Start of Block

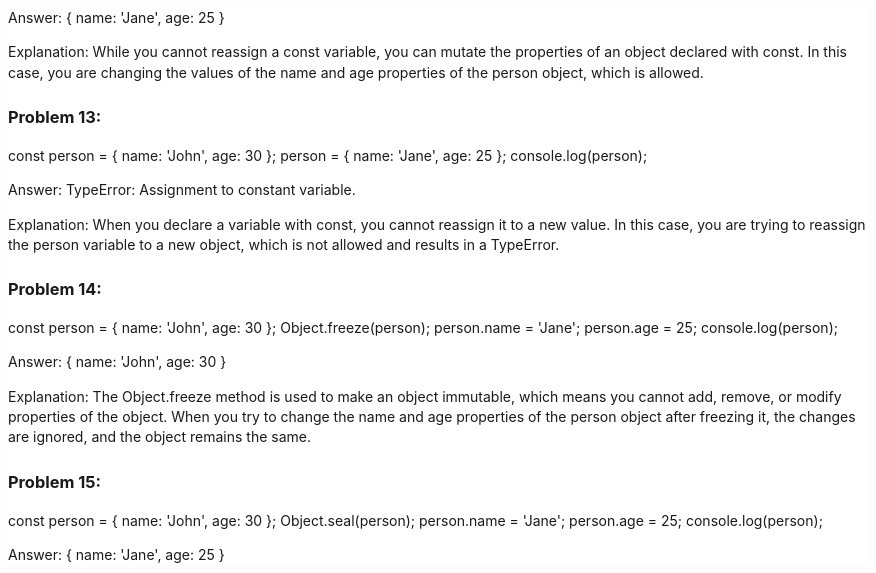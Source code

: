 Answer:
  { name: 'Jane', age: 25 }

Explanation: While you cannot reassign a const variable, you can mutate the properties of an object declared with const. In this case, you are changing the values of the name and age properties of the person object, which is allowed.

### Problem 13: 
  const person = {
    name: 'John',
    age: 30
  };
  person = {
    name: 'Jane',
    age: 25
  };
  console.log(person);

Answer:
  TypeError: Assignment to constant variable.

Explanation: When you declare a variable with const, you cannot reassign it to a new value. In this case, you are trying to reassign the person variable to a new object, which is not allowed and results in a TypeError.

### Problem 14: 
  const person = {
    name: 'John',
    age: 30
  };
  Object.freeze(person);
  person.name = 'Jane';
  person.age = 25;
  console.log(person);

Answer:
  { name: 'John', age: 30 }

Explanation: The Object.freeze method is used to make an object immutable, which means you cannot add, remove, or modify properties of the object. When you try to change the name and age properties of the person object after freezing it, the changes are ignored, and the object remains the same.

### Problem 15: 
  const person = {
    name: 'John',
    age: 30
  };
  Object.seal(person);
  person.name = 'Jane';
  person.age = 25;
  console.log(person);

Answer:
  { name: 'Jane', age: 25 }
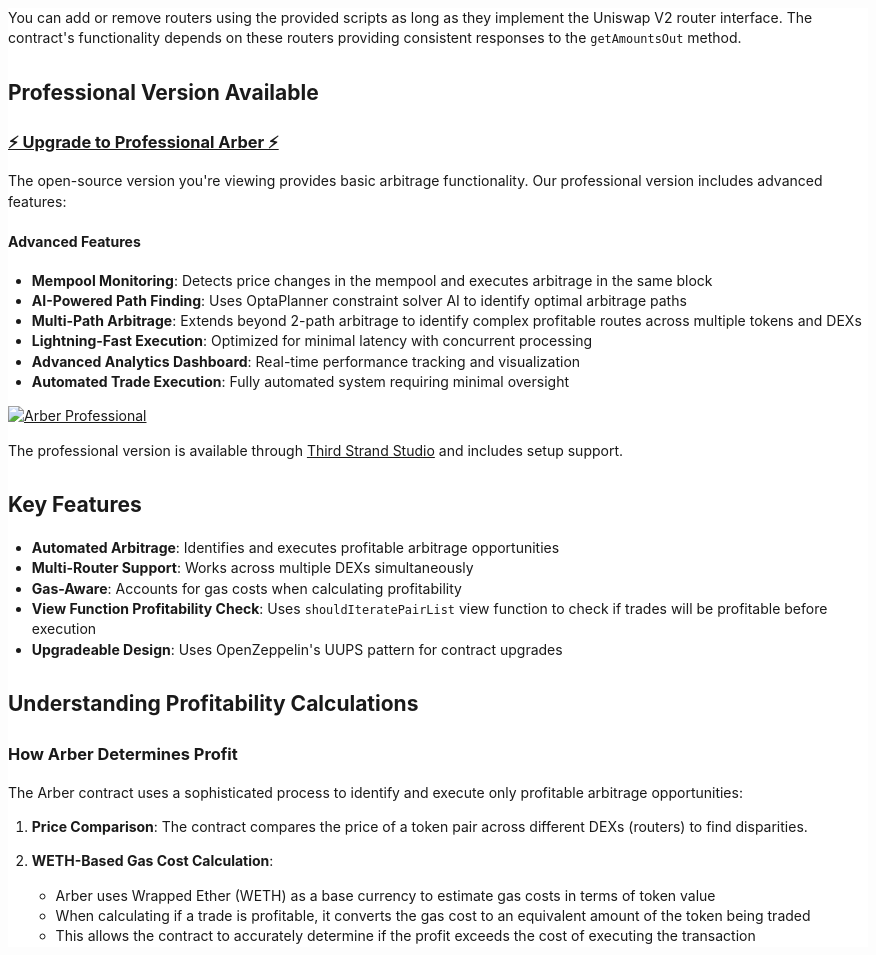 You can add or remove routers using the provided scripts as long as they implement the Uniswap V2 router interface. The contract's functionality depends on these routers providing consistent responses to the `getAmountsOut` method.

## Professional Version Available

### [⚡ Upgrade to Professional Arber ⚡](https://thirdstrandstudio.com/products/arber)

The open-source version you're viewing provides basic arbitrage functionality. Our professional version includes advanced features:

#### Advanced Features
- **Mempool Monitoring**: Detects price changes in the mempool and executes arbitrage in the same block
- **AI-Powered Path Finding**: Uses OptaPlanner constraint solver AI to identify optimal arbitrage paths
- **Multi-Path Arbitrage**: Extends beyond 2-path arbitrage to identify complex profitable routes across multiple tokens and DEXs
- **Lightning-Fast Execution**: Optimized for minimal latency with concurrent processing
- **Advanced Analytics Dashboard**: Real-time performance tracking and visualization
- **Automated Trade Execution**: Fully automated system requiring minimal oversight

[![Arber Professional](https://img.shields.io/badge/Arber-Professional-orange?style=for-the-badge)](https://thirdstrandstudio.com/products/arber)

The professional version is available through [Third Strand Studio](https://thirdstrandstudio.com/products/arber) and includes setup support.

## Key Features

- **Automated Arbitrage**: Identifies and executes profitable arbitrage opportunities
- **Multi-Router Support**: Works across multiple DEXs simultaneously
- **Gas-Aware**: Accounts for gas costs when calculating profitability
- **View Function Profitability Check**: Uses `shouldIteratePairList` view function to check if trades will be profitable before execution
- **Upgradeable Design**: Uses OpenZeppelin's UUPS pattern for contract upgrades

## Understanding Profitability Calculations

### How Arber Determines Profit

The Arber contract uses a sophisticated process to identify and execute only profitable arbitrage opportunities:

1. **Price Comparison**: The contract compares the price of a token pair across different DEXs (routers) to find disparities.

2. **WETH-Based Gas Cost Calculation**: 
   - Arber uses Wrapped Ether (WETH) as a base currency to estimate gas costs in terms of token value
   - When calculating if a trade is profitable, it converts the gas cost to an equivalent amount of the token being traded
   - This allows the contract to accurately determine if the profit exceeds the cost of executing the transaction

End of Block

§ INSTRUCTIONS TO FOLLOW: The first line of the listing through the line with "name: 'John', age: 30": repeat exactly that span and nothing more, skipping pictures.

§ RESULT OF THIS TASK:
Source code

: Answer:
  { name: 'Jane', age: 25 }

Explanation: While you cannot reassign a const variable, you can mutate the properties of an object declared with const. In this case, you are changing the values of the name and age properties of the person object, which is allowed.

### Problem 13: 
  const person = {
    name: 'John',
    age: 30
  };
  person = {
    name: 'Jane',
    age: 25
  };
  console.log(person);

Answer:
  TypeError: Assignment to constant variable.

Explanation: When you declare a variable with const, you cannot reassign it to a new value. In this case, you are trying to reassign the person variable to a new object, which is not allowed and results in a TypeError.

### Problem 14: 
  const person = {
    name: 'John',
    age: 30
  };
  Object.freeze(person);
  person.name = 'Jane';
  person.age = 25;
  console.log(person);

Answer:
  { name: 'John', age: 30 }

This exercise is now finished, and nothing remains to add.